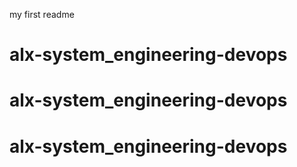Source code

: my first readme
# alx-system_engineering-devops
# alx-system_engineering-devops
# alx-system_engineering-devops
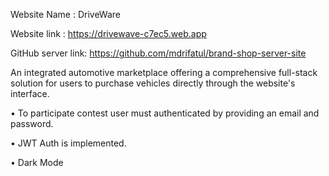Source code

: Website Name : DriveWare

Website link : https://drivewave-c7ec5.web.app

GitHub server link: https://github.com/mdrifatul/brand-shop-server-site

An integrated automotive marketplace offering a comprehensive
full-stack solution for users to purchase vehicles directly through the website's interface.

• To participate contest user must authenticated by providing
an email and password.

• JWT Auth is implemented.

• Dark Mode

===============

*Work task*: Retype, without any change, every line from the one with "full-stack solution for" to the bottom of the listing.

*Output below*:
full-stack solution for users to purchase vehicles directly through the website's interface.

• To participate contest user must authenticated by providing
an email and password.

• JWT Auth is implemented.

• Dark Mode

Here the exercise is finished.